### TASK REQUIREMENTS
Where in the data below does the word "also" appear? Copy every line that has it.
___ RECORDS TO USE ___
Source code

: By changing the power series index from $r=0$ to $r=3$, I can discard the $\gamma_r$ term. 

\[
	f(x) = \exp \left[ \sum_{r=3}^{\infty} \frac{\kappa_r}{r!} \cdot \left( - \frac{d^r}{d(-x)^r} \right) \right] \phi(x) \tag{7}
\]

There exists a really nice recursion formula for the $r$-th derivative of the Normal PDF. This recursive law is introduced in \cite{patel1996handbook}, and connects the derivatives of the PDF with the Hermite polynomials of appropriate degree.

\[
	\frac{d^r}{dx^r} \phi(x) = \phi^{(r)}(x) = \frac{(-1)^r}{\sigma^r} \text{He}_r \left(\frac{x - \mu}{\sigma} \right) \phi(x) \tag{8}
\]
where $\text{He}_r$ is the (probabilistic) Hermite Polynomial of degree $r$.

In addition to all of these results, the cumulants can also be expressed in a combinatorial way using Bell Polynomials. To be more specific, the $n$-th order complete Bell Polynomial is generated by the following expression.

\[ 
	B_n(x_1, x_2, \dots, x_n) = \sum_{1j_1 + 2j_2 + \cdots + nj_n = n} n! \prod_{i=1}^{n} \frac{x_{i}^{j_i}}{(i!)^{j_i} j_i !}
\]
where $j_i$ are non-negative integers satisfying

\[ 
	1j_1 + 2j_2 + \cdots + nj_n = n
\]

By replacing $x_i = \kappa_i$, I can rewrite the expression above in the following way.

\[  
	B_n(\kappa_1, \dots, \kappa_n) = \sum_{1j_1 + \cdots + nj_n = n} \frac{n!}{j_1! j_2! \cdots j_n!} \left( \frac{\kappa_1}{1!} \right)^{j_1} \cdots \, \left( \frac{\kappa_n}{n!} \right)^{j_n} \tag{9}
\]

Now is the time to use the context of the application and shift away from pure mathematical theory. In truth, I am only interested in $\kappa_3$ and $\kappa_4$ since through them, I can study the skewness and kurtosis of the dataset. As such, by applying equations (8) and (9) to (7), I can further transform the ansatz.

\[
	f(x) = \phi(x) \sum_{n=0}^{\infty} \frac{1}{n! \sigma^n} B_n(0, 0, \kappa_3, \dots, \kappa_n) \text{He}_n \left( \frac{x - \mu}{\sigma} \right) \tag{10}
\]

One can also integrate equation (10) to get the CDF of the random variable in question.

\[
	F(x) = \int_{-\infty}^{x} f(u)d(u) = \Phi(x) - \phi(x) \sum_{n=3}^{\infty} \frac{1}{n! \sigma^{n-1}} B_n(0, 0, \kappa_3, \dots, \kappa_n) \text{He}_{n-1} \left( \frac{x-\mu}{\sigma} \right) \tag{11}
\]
___
### ANSWER BOX
In addition to all of these results, the cumulants can also be expressed in a combinatorial way using Bell Polynomials. To be more specific, the $n$-th order complete Bell Polynomial is generated by the following expression.
One can also integrate equation (10) to get the CDF of the random variable in question.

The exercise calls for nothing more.